L’ancienne conseillère souligne au passage que c’est grâce au même post – publié au lendemain du décès de Bassam Saba – et à la polémique qui s’en est suivie que la famille du musicien va enfin pouvoir récupérer l’indemnité salariale des deux années non payées et qui lui revient de droit. « En contrepartie, on a voulu se retourner contre moi », s’offusque Mme Tehini.
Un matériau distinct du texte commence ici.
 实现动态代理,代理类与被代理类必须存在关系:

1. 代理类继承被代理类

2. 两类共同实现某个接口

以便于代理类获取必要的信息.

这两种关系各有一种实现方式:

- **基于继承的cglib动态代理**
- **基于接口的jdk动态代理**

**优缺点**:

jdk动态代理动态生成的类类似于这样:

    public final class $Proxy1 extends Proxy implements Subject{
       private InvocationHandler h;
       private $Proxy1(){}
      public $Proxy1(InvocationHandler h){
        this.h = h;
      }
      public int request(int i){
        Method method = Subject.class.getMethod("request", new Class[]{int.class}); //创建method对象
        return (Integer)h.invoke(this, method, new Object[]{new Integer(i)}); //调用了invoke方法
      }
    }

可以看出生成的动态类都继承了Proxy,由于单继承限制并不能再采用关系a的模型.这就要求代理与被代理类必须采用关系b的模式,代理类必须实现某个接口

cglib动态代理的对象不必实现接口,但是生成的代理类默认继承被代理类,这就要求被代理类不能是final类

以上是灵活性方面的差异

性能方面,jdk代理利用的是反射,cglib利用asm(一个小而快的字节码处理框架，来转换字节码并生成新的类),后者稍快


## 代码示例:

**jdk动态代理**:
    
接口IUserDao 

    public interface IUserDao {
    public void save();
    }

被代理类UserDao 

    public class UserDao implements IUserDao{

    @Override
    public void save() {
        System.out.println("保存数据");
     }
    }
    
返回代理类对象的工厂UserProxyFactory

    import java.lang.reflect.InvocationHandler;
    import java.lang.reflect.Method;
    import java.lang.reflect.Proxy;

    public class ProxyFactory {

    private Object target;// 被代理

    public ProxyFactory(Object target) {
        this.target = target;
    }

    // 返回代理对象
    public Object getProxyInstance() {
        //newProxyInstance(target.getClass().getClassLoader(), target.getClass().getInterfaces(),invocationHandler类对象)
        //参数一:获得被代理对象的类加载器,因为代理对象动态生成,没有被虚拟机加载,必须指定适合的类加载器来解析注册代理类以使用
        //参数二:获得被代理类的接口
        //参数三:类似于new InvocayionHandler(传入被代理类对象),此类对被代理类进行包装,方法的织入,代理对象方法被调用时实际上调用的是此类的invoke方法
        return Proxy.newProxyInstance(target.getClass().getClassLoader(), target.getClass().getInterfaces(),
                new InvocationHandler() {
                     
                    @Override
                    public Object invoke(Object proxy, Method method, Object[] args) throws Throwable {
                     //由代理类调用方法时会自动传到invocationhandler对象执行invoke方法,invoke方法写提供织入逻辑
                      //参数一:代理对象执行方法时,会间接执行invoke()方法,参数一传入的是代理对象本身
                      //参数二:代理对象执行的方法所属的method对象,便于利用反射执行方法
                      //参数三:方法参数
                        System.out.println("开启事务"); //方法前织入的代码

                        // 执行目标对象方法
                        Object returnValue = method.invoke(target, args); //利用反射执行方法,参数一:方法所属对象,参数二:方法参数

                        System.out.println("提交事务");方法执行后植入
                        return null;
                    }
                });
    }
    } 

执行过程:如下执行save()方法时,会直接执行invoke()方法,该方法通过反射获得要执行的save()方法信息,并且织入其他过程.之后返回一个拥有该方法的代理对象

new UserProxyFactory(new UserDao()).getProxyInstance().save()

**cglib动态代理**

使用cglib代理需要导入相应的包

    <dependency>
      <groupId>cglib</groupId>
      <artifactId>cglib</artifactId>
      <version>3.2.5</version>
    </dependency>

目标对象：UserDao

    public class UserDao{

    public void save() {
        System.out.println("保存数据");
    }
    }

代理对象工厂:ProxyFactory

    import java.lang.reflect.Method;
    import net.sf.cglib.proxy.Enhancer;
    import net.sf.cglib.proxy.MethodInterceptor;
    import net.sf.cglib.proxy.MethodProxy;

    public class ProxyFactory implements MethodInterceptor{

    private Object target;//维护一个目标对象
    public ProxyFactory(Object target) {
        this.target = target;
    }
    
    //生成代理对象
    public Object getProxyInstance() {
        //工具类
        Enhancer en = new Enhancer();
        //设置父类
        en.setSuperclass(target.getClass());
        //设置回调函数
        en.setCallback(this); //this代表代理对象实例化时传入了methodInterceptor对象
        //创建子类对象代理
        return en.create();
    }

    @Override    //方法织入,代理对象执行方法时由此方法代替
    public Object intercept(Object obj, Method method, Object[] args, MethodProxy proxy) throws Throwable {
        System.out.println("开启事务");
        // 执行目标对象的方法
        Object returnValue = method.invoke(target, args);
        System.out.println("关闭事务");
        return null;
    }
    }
Dès que l’affaire a été ébruitée, toutes les personnes impliquées se seraient, selon elle, dépêché d’étouffer le scandale et de rendre, dans la mesure du possible, une justice posthume au musicien. « En quelques jours, un salaire forfaitaire lui a été consenti. Sa famille pourra l’encaisser une fois les détails administratifs réglés. C’est bel et bien une preuve qu’il s’agissait de négligence et d’insouciance de la part de ceux qui étaient directement en charge de cette affaire », commente Mme Tehini pour L’OLJ. « Le post sur Facebook aura donc servi à quelque chose », se félicite-t-elle.
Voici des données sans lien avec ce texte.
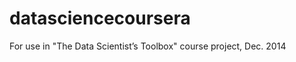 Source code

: datasciencecoursera
===================

For use in "The Data Scientist’s Toolbox" course project, Dec. 2014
Mais entre le moment où son premier salaire aurait dû lui être versé et celui où le premier versement sera effectif, la livre libanaise aura perdu au moins 80 % de sa valeur. Ce qui ne règlera que partiellement les dettes du musicien contractées en dollars.

Contacté par L’OLJ, le juge Walid Jaber livre une version assez différente de l’histoire. Le magistrat estime avoir fait le nécessaire pour faire avancer ce dossier qui bloquait plutôt au niveau du secrétariat du Conseil des ministres, plus précisément chez le secrétaire général du Conseil des ministres, Mahmoud Makkié, pour des raisons de formalités de nature juridico-administatives, selon ses explications.
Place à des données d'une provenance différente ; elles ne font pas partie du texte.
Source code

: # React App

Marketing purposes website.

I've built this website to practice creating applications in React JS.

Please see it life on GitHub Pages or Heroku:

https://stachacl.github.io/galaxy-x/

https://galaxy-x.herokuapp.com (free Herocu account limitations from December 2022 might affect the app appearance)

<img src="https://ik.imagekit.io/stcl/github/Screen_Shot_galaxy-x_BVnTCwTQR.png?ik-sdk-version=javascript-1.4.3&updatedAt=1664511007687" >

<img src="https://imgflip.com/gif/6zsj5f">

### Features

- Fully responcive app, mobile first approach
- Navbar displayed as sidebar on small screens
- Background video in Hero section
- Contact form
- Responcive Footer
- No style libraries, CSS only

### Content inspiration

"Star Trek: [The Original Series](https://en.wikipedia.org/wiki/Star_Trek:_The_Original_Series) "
« Preuve en est, argumente le juge Jaber, que bien avant le décès de Bassam Saba, nous avons contracté avec lui un accord de conciliation. » Pour la famille du défunt, cet accord, destiné à contourner les multiples obstacles juridiques, est venu un peu tardivement. « Après combien de temps le contrat conciliatoire a été consenti ? En septembre, soit neuf mois après le forcing que Bassam Saba a tenté de faire », rétorque Mme Tehini.

De son côté, le juge Jaber se dit convaincu que le ministère de la Culture a fait son devoir et que cette affaire a été montée en épingle par Lynn Tehini « pour des raisons de vengeance personnelle » sur fond d’un autre dossier litigieux qui les auraient opposés au sein du ministère. Des allégations démenties par Mme Tehini.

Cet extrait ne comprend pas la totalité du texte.